◆ Data excerpts ◆
•••••
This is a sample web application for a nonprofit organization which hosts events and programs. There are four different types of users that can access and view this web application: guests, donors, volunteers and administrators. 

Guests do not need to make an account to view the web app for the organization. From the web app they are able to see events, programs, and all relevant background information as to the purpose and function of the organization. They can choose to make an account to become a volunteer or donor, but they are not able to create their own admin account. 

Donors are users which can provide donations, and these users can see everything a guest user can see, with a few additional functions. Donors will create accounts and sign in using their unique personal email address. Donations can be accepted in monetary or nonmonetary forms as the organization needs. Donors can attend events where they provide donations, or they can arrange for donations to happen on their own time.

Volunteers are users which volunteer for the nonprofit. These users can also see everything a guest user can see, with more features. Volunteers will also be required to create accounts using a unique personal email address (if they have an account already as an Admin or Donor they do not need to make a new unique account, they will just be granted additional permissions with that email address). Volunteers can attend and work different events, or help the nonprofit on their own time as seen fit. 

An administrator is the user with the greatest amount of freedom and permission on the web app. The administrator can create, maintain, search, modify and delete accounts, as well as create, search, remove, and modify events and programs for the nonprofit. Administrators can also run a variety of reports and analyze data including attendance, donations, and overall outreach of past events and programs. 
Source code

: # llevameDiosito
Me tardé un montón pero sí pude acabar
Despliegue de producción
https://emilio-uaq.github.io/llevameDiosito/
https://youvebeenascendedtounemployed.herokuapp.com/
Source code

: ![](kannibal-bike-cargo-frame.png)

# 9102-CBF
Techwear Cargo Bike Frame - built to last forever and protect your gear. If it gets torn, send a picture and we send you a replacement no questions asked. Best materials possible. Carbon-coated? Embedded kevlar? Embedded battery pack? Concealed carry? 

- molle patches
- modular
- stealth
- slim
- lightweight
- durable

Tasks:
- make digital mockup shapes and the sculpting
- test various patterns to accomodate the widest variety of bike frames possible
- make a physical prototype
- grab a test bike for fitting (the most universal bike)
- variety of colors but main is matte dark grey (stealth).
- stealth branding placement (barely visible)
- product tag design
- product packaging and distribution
•••••
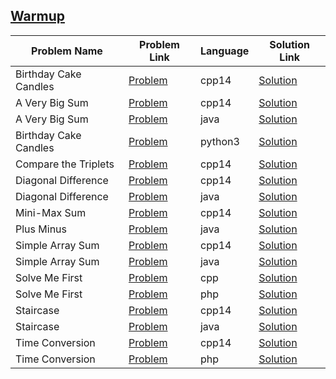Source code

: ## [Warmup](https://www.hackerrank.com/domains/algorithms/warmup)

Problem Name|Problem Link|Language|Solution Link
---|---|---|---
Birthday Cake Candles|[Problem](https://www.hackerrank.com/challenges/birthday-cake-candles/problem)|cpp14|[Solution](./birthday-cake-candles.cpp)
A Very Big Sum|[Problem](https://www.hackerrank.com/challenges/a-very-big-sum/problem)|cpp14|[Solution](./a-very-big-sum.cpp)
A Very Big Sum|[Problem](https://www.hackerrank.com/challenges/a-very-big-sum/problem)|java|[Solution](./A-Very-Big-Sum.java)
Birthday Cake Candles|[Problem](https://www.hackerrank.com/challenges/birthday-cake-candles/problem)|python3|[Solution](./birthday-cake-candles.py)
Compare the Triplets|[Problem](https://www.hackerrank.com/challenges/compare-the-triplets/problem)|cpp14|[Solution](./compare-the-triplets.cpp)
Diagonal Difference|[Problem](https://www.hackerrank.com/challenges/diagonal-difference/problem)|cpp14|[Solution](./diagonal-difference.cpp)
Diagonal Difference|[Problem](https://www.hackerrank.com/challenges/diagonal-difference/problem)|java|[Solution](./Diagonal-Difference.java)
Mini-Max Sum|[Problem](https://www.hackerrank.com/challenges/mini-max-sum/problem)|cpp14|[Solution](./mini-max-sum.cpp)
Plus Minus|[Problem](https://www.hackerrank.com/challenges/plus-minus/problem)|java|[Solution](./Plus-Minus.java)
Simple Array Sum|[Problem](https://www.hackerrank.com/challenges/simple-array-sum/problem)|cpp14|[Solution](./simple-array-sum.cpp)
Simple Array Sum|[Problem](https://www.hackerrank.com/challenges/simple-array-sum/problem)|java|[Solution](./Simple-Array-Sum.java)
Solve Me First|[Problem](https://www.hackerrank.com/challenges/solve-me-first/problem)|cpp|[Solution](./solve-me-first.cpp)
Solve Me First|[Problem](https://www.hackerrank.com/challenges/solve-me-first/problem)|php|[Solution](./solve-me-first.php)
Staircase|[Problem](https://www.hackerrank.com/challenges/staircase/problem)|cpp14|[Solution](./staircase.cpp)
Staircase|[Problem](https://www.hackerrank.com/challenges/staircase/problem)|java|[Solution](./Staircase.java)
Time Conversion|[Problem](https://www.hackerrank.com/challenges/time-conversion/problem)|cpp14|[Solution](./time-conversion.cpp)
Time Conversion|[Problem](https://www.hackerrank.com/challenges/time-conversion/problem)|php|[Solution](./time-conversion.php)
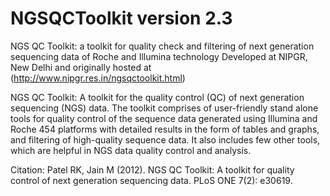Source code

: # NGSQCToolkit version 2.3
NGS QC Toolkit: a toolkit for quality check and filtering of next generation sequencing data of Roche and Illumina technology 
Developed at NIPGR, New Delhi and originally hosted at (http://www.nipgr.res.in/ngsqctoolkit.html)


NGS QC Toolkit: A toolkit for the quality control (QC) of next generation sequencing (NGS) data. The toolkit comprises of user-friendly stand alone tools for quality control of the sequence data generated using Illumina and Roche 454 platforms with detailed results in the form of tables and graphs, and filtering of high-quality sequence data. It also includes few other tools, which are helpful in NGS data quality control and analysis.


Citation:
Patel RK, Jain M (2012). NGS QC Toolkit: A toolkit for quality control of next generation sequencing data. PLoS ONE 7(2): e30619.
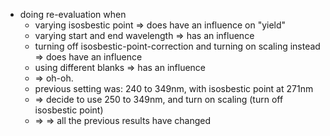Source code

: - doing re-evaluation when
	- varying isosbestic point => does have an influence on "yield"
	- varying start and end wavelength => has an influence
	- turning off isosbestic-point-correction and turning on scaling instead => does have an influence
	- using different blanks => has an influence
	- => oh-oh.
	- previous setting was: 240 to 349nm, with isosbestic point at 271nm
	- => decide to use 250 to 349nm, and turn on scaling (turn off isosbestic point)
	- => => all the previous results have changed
•••••
Find the word "everything" in the data and show each line that holds it.

◆ EXERCISE SOLUTION ◆
Donors are users which can provide donations, and these users can see everything a guest user can see, with a few additional functions. Donors will create accounts and sign in using their unique personal email address. Donations can be accepted in monetary or nonmonetary forms as the organization needs. Donors can attend events where they provide donations, or they can arrange for donations to happen on their own time.
Volunteers are users which volunteer for the nonprofit. These users can also see everything a guest user can see, with more features. Volunteers will also be required to create accounts using a unique personal email address (if they have an account already as an Admin or Donor they do not need to make a new unique account, they will just be granted additional permissions with that email address). Volunteers can attend and work different events, or help the nonprofit on their own time as seen fit. 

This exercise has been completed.